Gabe Davidson, co-founder of Wellington Chocolate Factory, believes people are becoming more and more aware of cacao and its potential flavours. “With wine, the terroir and the origin is very important, and coffee is following that path. A lot of coffee enthusiasts know that coffee can vary greatly in flavour, and chocolate is coming up close behind that.”
Davidson comes from a background in coffee roasting but switched to cacao in 2010, when he joined forces with former chef Rochelle Alagar and launched New Zealand’s first craft chocolate factory. Originally the focus was predominantly on single-origin dark chocolate, but like many chocolate makers, they quickly discovered the need to make milk chocolate and flavoured bars, in order to introduce a wider audience to high-quality chocolate. While pure single-origin chocolate is often the true passion of bean-to-bar makers, milk and flavoured bars are usually what pay the bills.
“It’s like coffee,” says Davidson. “You get a serious single origin, and on a Sunday you might meticulously weigh and grind the beans, then use a pour-over technique and really think about it. But during the week you might just want a flat white, and that’s okay.”
If you look at chocolate-consuming trends in Europe and North America, where specialist single-origin chocolate has been available for at least a decade longer than in New Zealand, it’s inevitable that we’ll eventually see a rise in popularity here. Most people still think of chocolate as one specific flavour or aroma, and the concept of flavour “notes” is still very new. As such, seeing a chocolate bar with a familiar added ingredient (like raspberry or hazelnut) is more tempting for most people than the unfamiliar name of a cacao origin. There’s a lot to be learned, and a lot of untapped chocolate inspiration waiting to be unleashed.
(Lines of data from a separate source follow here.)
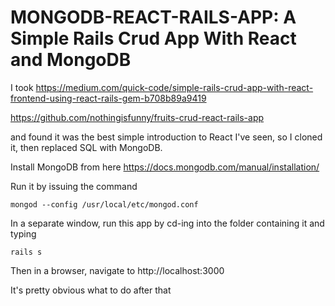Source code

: # MONGODB-REACT-RAILS-APP: A Simple Rails Crud App With React and MongoDB

I took https://medium.com/quick-code/simple-rails-crud-app-with-react-frontend-using-react-rails-gem-b708b89a9419

https://github.com/nothingisfunny/fruits-crud-react-rails-app

and found it was the best simple introduction to React I've seen, so I cloned it, then replaced SQL with MongoDB.

Install MongoDB from here https://docs.mongodb.com/manual/installation/

Run it by issuing the command

`mongod --config /usr/local/etc/mongod.conf`

In a separate window, run this app by cd-ing into the folder containing it and typing

`rails s`

Then in a browser, navigate to http://localhost:3000

It's pretty obvious what to do after that
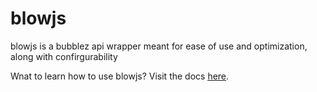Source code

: # blowjs
blowjs is a bubblez api wrapper meant for ease of use and optimization, along with confirgurability

Wnat to learn how to use blowjs? Visit the docs <u>[here](/DOCS.md)</u>.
For those interested in trying single-origin craft chocolate for the first time, the recommendation is to buy two 70 per cent bars from the same craft chocolate maker, meaning that the only difference between the bars is the bean origin. Take your time tasting them - letting the chocolate melt slowly in your mouth - and notice how the flavours develop over time. When you realise how different two origins can taste, it’s likely to induce a palate epiphany. Chocolate will never be the same again.